Mas por que e como dialogar com as crianças sobre a temática do trabalho? Em consonância com que pontua Kramer (2002) e Sarmento e Pinto (1997), considera-se que ouvir as crianças é buscar uma possibilidade de compreender a sociedade, porque esta não é formada apenas por adultos, para os quais se valoriza a expressão de suas idéias, mas também pelas crianças e pelos sentidos atribuídos por elas à realidade. A linguagem utilizada pelas crianças ao se comunicarem, no entanto, diferencia-se da dos adultos, na qual a palavra, a frase, o enunciado articulado predominam. Na comunicação com outros, a criança utiliza signos vários, como gestos, imagens, silêncios, expressões, palavras não necessariamente compreensíveis para quem não compartilha do seu universo de significações, o que requer a utilização de recursos auxiliares quando da pesquisa com esse público. Ciente disso, utilizou-se, em pesquisa que investigou os sentidos atribuídos por crianças ao trabalho (Natividade, 2007), o desenho como procedimento complementar à entrevista no processo de coleta de informações. Neste artigo, a utilização do desenho na pesquisa referida é discutida, considerando o seu valor heurístico para investigações com crianças.

 

Considerações sobre o desenho e o processo de desenhar

O desenho infantil é aqui compreendido à luz da perspectiva histórico-cultural em psicologia, para o qual o processo de desenhar em si é tão relevante quanto o produto final. Segundo Ferreira, a teoria de Vygotski3 (2001, p. 40) traz um avanço na compreensão sobre o desenho, pois considera que "[...] a) a figuração reflete o conhecimento da criança; e b) seu conhecimento, refletido no desenho, é o da sua realidade conceituada, constituída pelo significado da palavra". Percebe-se, então, que a importância não incide sobre o produto, mas sim na significação que o autor atribui ao próprio processo de desenhar e sobre o que é possível compreender da realidade a partir da imagem produzida.

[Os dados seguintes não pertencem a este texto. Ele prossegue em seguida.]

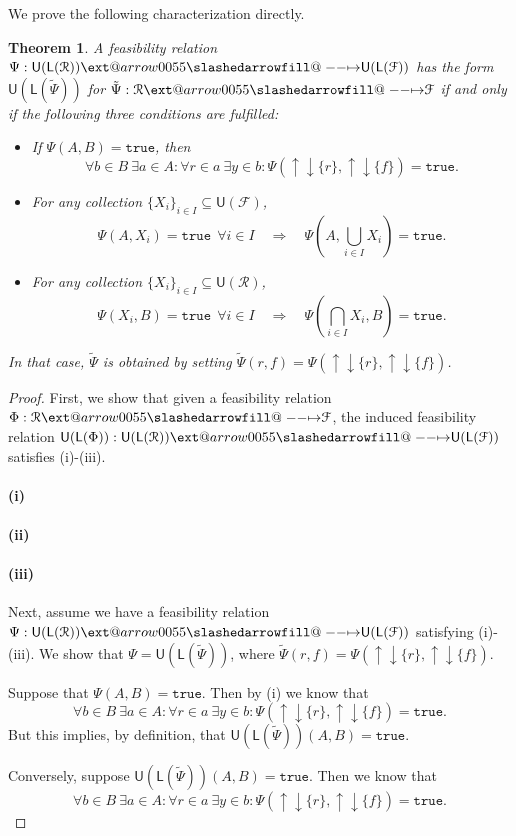 \documentclass[12pt]{article}
\makeatletter
\theoremstyle{definition}
\theoremstyle{plain}
\theoremstyle{plain}
\theoremstyle{plain}
\newtheorem{theorem}{Theorem}[section]
\theoremstyle{plain}
\theoremstyle{remark}
\theoremstyle{remark}
\newcommand{\mc}[1]{\mathcal{#1}}
\newcommand{\sub}{\subseteq}
\newcommand{\low}{\mathsf{L}}
\newcommand{\upper}{\mathsf{U}}
\newcommand{\true}{\mathtt{true}}
\newcommand{\upc}[1]{{\uparrow #1}}
\newcommand{\lwc}[1]{{\downarrow #1}}
\def\slashedarrowfill@#1#2#3#4#5{%
	$\m@th\thickmuskip0mu\medmuskip\thickmuskip\thinmuskip\thickmuskip
	\relax#5#1\mkern-7mu%
	\cleaders\hbox{$#5\mkern-2mu#2\mkern-2mu$}\hfill
	\mathclap{#3}\mathclap{#2}%
	\cleaders\hbox{$#5\mkern-2mu#2\mkern-2mu$}\hfill
	\mkern-7mu#4$%
}
\def\rightslashedarrowfill@{%
	\slashedarrowfill@\relbar\relbar\mapstochar\rightarrow}
\newcommand\xslashedrightarrow[2][]{%
	\ext@arrow 0055{\rightslashedarrowfill@}{#1}{#2}}
\makeatother
\begin{document}
We prove the following characterization directly.

\begin{theorem}\label{thm:induction}
	A feasibility relation $\Psi: \upper(\low(\mc{R})) \xslashedrightarrow{} \upper(\low(\mc{F}))$ has the form $\upper(\low(\tilde\Psi))$ for $\tilde\Psi: \mc{R} \xslashedrightarrow{} \mc{F}$ if and only if the following three conditions are fulfilled:
	\begin{itemize}
	\item[(i)] If $\Psi(A,B)=\true$, then
	$$\forall b \in B \: \exists a \in A : \forall r \in a \: \exists y \in b: \Psi(\upc{\lwc{\{r\}}},\upc{\lwc{\{f\}}})=\true.$$
	\item[(ii)] For any collection $\{X_i\}_{i \in I} \sub \upper(\mc{F})$,
	$$\Psi(A,X_i) = \true \:\: \forall i \in I \quad \Rightarrow \quad \Psi(A,\bigcup_{i \in I} X_i) = \true.$$
	\item[(iii)] For any collection $\{X_i\}_{i \in I} \sub \upper(\mc{R})$,
	$$\Psi(X_i,B) = \true \:\: \forall i \in I \quad \Rightarrow \quad \Psi(\bigcap_{i \in I}X_i,B) = \true.$$
	\end{itemize}
	In that case, $\tilde\Psi$ is obtained by setting $\tilde\Psi(r,f) = \Psi(\upc{\lwc{\{r\}}},\upc{\lwc{\{f\}}})$.
\end{theorem}
\begin{proof}
	First, we show that given a feasibility relation $\Phi: \mc{R} \xslashedrightarrow{} \mc{F}$, the induced feasibility relation $\upper(\low(\Phi)):  \upper(\low(\mc{R})) \xslashedrightarrow{} \upper(\low(\mc{F}))$ satisfies (i)-(iii).
	
	\paragraph{(i)}

	\paragraph{(ii)}
	
	\paragraph{(iii)}
	
	Next, assume we have a feasibility relation $\Psi: \upper(\low(\mc{R})) \xslashedrightarrow{} \upper(\low(\mc{F}))$ satisfying (i)-(iii). We show that $\Psi = \upper(\low(\tilde\Psi))$, where $\tilde\Psi(r,f) = \Psi(\upc{\lwc{\{r\}}},\upc{\lwc{\{f\}}})$.
	
	Suppose that $\Psi(A,B) = \true$. Then by (i) we know that $$\forall b \in B \: \exists a \in A : \forall r \in a \: \exists y \in b: \Psi(\upc{\lwc{\{r\}}},\upc{\lwc{\{f\}}})=\true.$$ But this implies, by definition, that $\upper(\low(\tilde\Psi))(A,B) = \true$.
	
	Conversely, suppose $\upper(\low(\tilde\Psi))(A,B) = \true$. Then we know that
	$$\forall b \in B \: \exists a \in A : \forall r \in a \: \exists y \in b: \Psi(\upc{\lwc{\{r\}}},\upc{\lwc{\{f\}}})=\true.$$
	
\end{proof}
\end{document}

Ao prestar atenção às atividades das crianças, percebe-se que habitualmente elas gostam de desenhar, sendo o desenho um canal privilegiado de expressão de suas idéias, vontades, emoções, enfim, do modo como lêem a realidade (Derdyk, 1989; Ferreira, 2001; Gobbi, 2005; Pereira, 2005). O desenho parece mesmo pertencente ao mundo infantil, parece coisa de criança. Pode-se encontrar nos desenhos um mundo fantástico ou fantasioso onde a criança se expressa. Mas será esta expressão somente fantasia ou uma expressão de sua realidade? Como entender o desenho das crianças?

Através da revisão de literatura, pode-se compreender que o desenho, por se tratar de uma forma de linguagem, tem papel importante tanto no desenvolvimento da capacidade cognitiva e semiótica, como também na criatividade e expressão das emoções. Por meio do desenho, o pensamento e a emoção se objetivam (Souza et al., 2003), e a criança "libera seus repertórios de memória" (Vygotski, 1991, p. 127). Vygotski (1998) compreende o desenho infantil como uma forma de expressão da imaginação criadora do homem. Na criança, a arte enquanto capacidade criadora, segundo Leite (2004, s. p.), é o principal meio de expressão, pois

Podemos perceber através da observação da criança a quem é oferecida a liberdade de criar, que no fazer artístico ela conta o quê e como sente, o quê e como pensa e o quê e como vê/percebe o mundo à sua volta.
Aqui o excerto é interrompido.